We’ve been undertaking work at this magnificent Victorian Fire Station on the corner of Lakedale Road and Plumstead High Street. It’s due for expansion and improvement works – one of the issues being addressed is that it was originally built to house horse-drawn fire engines – and therefore the interior ‘bays’ are too narrow for modern fire tenders!
A new drill tower will also be built, to replace an early steel tower that occupied the site in the first half of the 20th century.


Over the course of five days, we opened three evaluation trenches, two in the current car park to the east of the yard and one in the fire station yard itself. In the car park, Trench 1 revealed the brick-built vestiges of the old shop frontages (below), which one fireman recognized as a former bakery upon whose first floor his mother had been born! The northern end had seen damage by later 20th century building but an old fireplace could be discerned whose hearth was still scorched from numerous hearth fires.

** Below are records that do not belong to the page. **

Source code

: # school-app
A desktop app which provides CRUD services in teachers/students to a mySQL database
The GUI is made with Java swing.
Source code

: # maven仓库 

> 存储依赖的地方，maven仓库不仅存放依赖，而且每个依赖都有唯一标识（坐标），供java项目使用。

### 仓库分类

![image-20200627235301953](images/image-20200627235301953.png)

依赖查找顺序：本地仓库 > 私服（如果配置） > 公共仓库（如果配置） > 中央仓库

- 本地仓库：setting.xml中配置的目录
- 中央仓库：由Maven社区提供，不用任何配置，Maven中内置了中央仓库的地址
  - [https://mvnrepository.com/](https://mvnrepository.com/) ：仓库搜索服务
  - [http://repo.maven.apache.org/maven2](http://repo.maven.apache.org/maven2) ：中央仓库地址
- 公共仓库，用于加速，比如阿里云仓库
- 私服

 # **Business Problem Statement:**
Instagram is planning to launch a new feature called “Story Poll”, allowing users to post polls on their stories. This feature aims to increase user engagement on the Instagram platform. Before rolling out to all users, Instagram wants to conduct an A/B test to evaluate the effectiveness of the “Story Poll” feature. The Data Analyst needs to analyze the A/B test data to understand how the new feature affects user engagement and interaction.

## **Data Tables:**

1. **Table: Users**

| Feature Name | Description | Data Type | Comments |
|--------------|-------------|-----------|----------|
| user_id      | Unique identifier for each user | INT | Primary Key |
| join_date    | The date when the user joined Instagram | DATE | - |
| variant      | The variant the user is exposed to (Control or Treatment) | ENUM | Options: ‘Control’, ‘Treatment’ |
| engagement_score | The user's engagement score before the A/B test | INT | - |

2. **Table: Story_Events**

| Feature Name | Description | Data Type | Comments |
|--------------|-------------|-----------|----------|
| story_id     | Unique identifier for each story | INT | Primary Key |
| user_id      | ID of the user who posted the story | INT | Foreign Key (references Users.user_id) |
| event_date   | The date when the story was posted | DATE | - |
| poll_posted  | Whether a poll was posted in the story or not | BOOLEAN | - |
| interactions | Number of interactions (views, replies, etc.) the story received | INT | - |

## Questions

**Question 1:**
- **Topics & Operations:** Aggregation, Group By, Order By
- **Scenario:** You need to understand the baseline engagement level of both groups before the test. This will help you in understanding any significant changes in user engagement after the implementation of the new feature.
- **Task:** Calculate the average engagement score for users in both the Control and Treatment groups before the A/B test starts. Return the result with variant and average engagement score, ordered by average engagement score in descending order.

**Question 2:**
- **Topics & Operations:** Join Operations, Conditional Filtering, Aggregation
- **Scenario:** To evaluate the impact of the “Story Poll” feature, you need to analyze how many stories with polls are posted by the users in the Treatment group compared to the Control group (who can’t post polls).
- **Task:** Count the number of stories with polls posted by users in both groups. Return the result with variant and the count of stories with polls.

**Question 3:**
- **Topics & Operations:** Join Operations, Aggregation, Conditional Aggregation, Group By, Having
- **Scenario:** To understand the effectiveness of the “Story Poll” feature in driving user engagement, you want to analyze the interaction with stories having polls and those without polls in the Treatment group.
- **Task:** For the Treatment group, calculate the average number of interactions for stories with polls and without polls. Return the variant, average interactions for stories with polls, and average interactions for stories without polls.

A carefully placed sondage in the south of the trench revealed the natural sand and gravel geology of the gravel terraces of the River Thames. This was sealed by a ‘mixed’ soil layer which we examined for human activity or waste in the form of post-glacial lithic tools, along with the gravels which have been known to contain Palaeolithic artefacts when exposed and examined in the past.
Trench 2 revealed a number of ‘cut’ features consisting of ditches, pits and postholes which had penetrated the natural geology of sand and gravel. Very little dating material was recovered from these so we are still awaiting dating confirmation from our specialists.
In Trench 3, within the fire station yard, there was a large pit containing fragmentary 19th century objects and pottery sherds hinted at a former domestic occupancy of the land, but unfortunately, no evidence for the former workhouse that once stood on the site came to light.
Again, the natural sand and gravel was encountered which enables us to create a topographic map of the gravel terraces which is important as it helps to create a ‘bigger picture’ of the Thames river terraces within which the dramas of our ancestors were once played out.